Saved entries:
◆ ◆ ◆ ◆ ◆
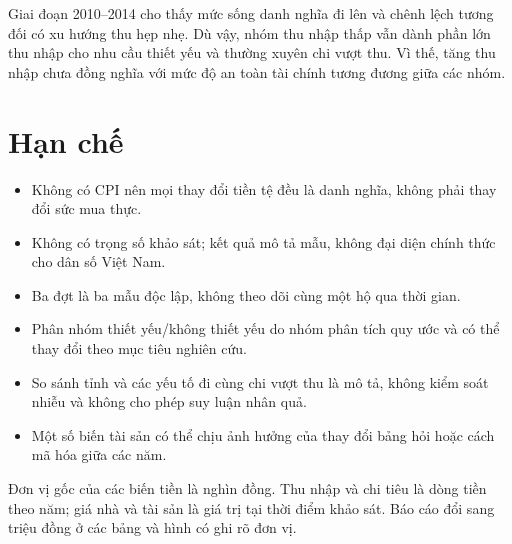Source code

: \documentclass[11pt,a4paper]{article}
\begin{document}
\begin{suyluan}
Giai đoạn 2010--2014 cho thấy mức sống danh nghĩa đi lên và chênh lệch tương đối có xu hướng thu hẹp nhẹ. Dù vậy, nhóm thu nhập thấp vẫn dành phần lớn thu nhập cho nhu cầu thiết yếu và thường xuyên chi vượt thu. Vì thế, tăng thu nhập chưa đồng nghĩa với mức độ an toàn tài chính tương đương giữa các nhóm.
\end{suyluan}

\section{Hạn chế}

\begin{itemize}[leftmargin=1.35em,itemsep=4pt]
  \item Không có CPI nên mọi thay đổi tiền tệ đều là danh nghĩa, không phải thay đổi sức mua thực.
  \item Không có trọng số khảo sát; kết quả mô tả mẫu, không đại diện chính thức cho dân số Việt Nam.
  \item Ba đợt là ba mẫu độc lập, không theo dõi cùng một hộ qua thời gian.
  \item Phân nhóm thiết yếu/không thiết yếu do nhóm phân tích quy ước và có thể thay đổi theo mục tiêu nghiên cứu.
  \item So sánh tỉnh và các yếu tố đi cùng chi vượt thu là mô tả, không kiểm soát nhiễu và không cho phép suy luận nhân quả.
  \item Một số biến tài sản có thể chịu ảnh hưởng của thay đổi bảng hỏi hoặc cách mã hóa giữa các năm.
\end{itemize}

\vfill
{\footnotesize\color{muted}
Đơn vị gốc của các biến tiền là nghìn đồng. Thu nhập và chi tiêu là dòng tiền theo năm; giá nhà và tài sản là giá trị tại thời điểm khảo sát. Báo cáo đổi sang triệu đồng ở các bảng và hình có ghi rõ đơn vị.}
\end{document}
◆ ◆ ◆ ◆ ◆
- _TASK ITEM_
Copy out every line in the records where the word "danh" is found.

- _RESPONSE AREA_
Giai đoạn 2010--2014 cho thấy mức sống danh nghĩa đi lên và chênh lệch tương đối có xu hướng thu hẹp nhẹ. Dù vậy, nhóm thu nhập thấp vẫn dành phần lớn thu nhập cho nhu cầu thiết yếu và thường xuyên chi vượt thu. Vì thế, tăng thu nhập chưa đồng nghĩa với mức độ an toàn tài chính tương đương giữa các nhóm.
  \item Không có CPI nên mọi thay đổi tiền tệ đều là danh nghĩa, không phải thay đổi sức mua thực.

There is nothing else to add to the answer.